Directions for this task: Review the material line by line. Identify and copy every line that contains the string "arquivos".

Supplied information:
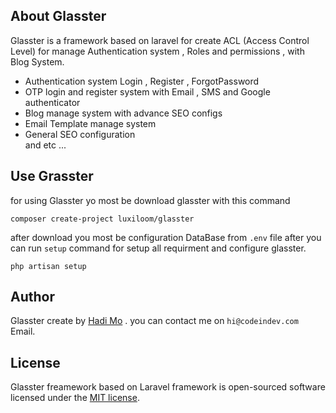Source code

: 
## About Glasster
Glasster is a framework based on laravel for create ACL (Access Control Level) for manage Authentication system , Roles and permissions , with Blog System.

- Authentication system Login , Register , ForgotPassword
- OTP login and register system with Email , SMS and Google authenticator
- Blog manage system with advance SEO configs
- Email Template manage system 
- General SEO configuration <br>
and etc ...
## Use Grasster

for using Glasster yo most be download glasster with this command
```
composer create-project luxiloom/glasster
```

after download you most be configuration DataBase from `.env` file after you can run `setup` command for setup all requirment and configure glasster.
```
php artisan setup
```

## Author

Glasster create by [Hadi Mo](https://codeindev.com) . you can contact me on `hi@codeindev.com` Email.
<br>

## License

Glasster freamework based on Laravel framework is open-sourced software licensed under the [MIT license](https://opensource.org/licenses/MIT).
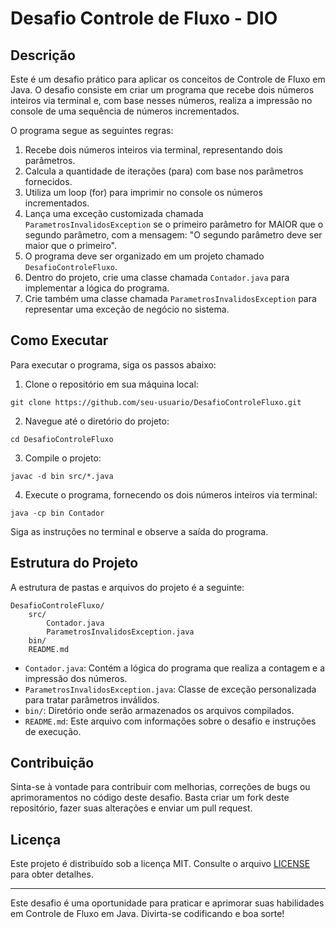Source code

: # Desafio Controle de Fluxo - DIO

## Descrição

Este é um desafio prático para aplicar os conceitos de Controle de Fluxo em Java. O desafio consiste em criar um programa que recebe dois números inteiros via terminal e, com base nesses números, realiza a impressão no console de uma sequência de números incrementados.

O programa segue as seguintes regras:

1. Recebe dois números inteiros via terminal, representando dois parâmetros.
2. Calcula a quantidade de iterações (para) com base nos parâmetros fornecidos.
3. Utiliza um loop (for) para imprimir no console os números incrementados.
4. Lança uma exceção customizada chamada `ParametrosInvalidosException` se o primeiro parâmetro for MAIOR que o segundo parâmetro, com a mensagem: "O segundo parâmetro deve ser maior que o primeiro".
5. O programa deve ser organizado em um projeto chamado `DesafioControleFluxo`.
6. Dentro do projeto, crie uma classe chamada `Contador.java` para implementar a lógica do programa.
7. Crie também uma classe chamada `ParametrosInvalidosException` para representar uma exceção de negócio no sistema.

## Como Executar

Para executar o programa, siga os passos abaixo:

1. Clone o repositório em sua máquina local:

```
git clone https://github.com/seu-usuario/DesafioControleFluxo.git
```

2. Navegue até o diretório do projeto:

```
cd DesafioControleFluxo
```

3. Compile o projeto:

```
javac -d bin src/*.java
```

4. Execute o programa, fornecendo os dois números inteiros via terminal:

```
java -cp bin Contador
```

Siga as instruções no terminal e observe a saída do programa.

## Estrutura do Projeto

A estrutura de pastas e arquivos do projeto é a seguinte:

```
DesafioControleFluxo/
    src/
        Contador.java
        ParametrosInvalidosException.java
    bin/
    README.md
```

- `Contador.java`: Contém a lógica do programa que realiza a contagem e a impressão dos números.
- `ParametrosInvalidosException.java`: Classe de exceção personalizada para tratar parâmetros inválidos.
- `bin/`: Diretório onde serão armazenados os arquivos compilados.
- `README.md`: Este arquivo com informações sobre o desafio e instruções de execução.

## Contribuição

Sinta-se à vontade para contribuir com melhorias, correções de bugs ou aprimoramentos no código deste desafio. Basta criar um fork deste repositório, fazer suas alterações e enviar um pull request.

## Licença

Este projeto é distribuído sob a licença MIT. Consulte o arquivo [LICENSE](LICENSE) para obter detalhes.

---

Este desafio é uma oportunidade para praticar e aprimorar suas habilidades em Controle de Fluxo em Java. Divirta-se codificando e boa sorte!

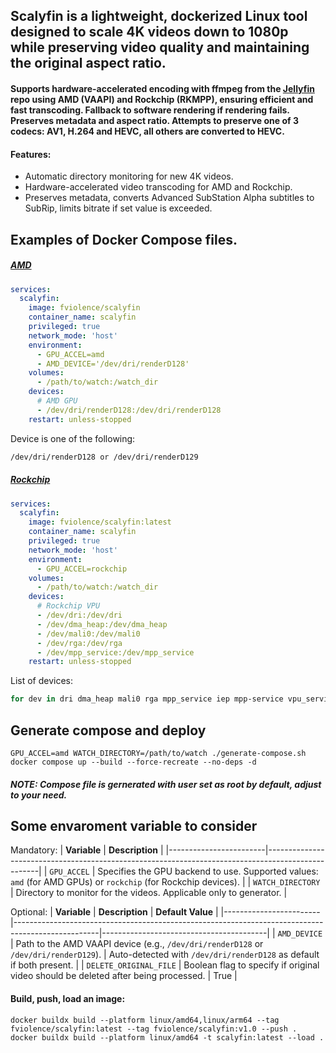 ## Scalyfin is a lightweight, dockerized Linux tool designed to scale 4K videos down to 1080p while preserving video quality and maintaining the original aspect ratio.
#### Supports hardware-accelerated encoding with ffmpeg from the [Jellyfin](https://github.com/jellyfin/jellyfin-ffmpeg) repo using AMD (VAAPI) and Rockchip (RKMPP), ensuring efficient and fast transcoding. Fallback to software rendering if rendering fails. Preserves metadata and aspect ratio. Attempts to preserve one of 3 codecs: AV1, H.264 and HEVC, all others are converted to HEVC.

#### Features:
 * Automatic directory monitoring for new 4K videos.
 * Hardware-accelerated video transcoding for AMD and Rockchip.
 * Preserves metadata, converts Advanced SubStation Alpha subtitles to SubRip, limits bitrate if set value is exceeded.

## Examples of Docker Compose files.
##### [AMD](https://jellyfin.org/docs/general/administration/hardware-acceleration/amd/)
```yaml
services:
  scalyfin:
    image: fviolence/scalyfin
    container_name: scalyfin
    privileged: true
    network_mode: 'host'
    environment:
      - GPU_ACCEL=amd
      - AMD_DEVICE='/dev/dri/renderD128'
    volumes:
      - /path/to/watch:/watch_dir
    devices:
      # AMD GPU
      - /dev/dri/renderD128:/dev/dri/renderD128
    restart: unless-stopped
```
Device is one of the following:
```bash
/dev/dri/renderD128 or /dev/dri/renderD129
```

##### [Rockchip](https://jellyfin.org/docs/general/administration/hardware-acceleration/rockchip/)
```yaml
services:
  scalyfin:
    image: fviolence/scalyfin:latest
    container_name: scalyfin
    privileged: true
    network_mode: 'host'
    environment:
      - GPU_ACCEL=rockchip
    volumes:
      - /path/to/watch:/watch_dir
    devices:
      # Rockchip VPU
      - /dev/dri:/dev/dri
      - /dev/dma_heap:/dev/dma_heap
      - /dev/mali0:/dev/mali0
      - /dev/rga:/dev/rga
      - /dev/mpp_service:/dev/mpp_service
    restart: unless-stopped
```
List of devices:
```bash
for dev in dri dma_heap mali0 rga mpp_service iep mpp-service vpu_service vpu-service hevc_service hevc-service rkvdec rkvenc vepu h265e ; do [ -e "/dev/$dev" ] && echo "/dev/$dev"; done
```

## Generate compose and deploy
```
GPU_ACCEL=amd WATCH_DIRECTORY=/path/to/watch ./generate-compose.sh
docker compose up --build --force-recreate --no-deps -d
```
##### NOTE: Compose file is gernerated with user set as root by default, adjust to your need.

## Some envaroment variable to consider
Mandatory:
| **Variable**           | **Description**                                                                                   |
|------------------------|---------------------------------------------------------------------------------------------------|
| `GPU_ACCEL`            | Specifies the GPU backend to use. Supported values: `amd` (for AMD GPUs) or `rockchip` (for Rockchip devices). |
| `WATCH_DIRECTORY`      | Directory to monitor for the videos. Applicable only to generator.                                |

Optional:
| **Variable**           | **Description**                                                                                   | **Default Value**                       |
|------------------------|---------------------------------------------------------------------------------------------------|-----------------------------------------|
| `AMD_DEVICE`           | Path to the AMD VAAPI device (e.g., `/dev/dri/renderD128` or `/dev/dri/renderD129`).              | Auto-detected with `/dev/dri/renderD128` as default if both present. |
| `DELETE_ORIGINAL_FILE` | Boolean flag to specify if original video should be deleted after being processed.                | True      |


#### Build, push, load an image:
```
docker buildx build --platform linux/amd64,linux/arm64 --tag fviolence/scalyfin:latest --tag fviolence/scalyfin:v1.0 --push .
docker buildx build --platform linux/amd64 -t scalyfin:latest --load .
```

Task output:
A estrutura de pastas e arquivos do projeto é a seguinte:
- `bin/`: Diretório onde serão armazenados os arquivos compilados.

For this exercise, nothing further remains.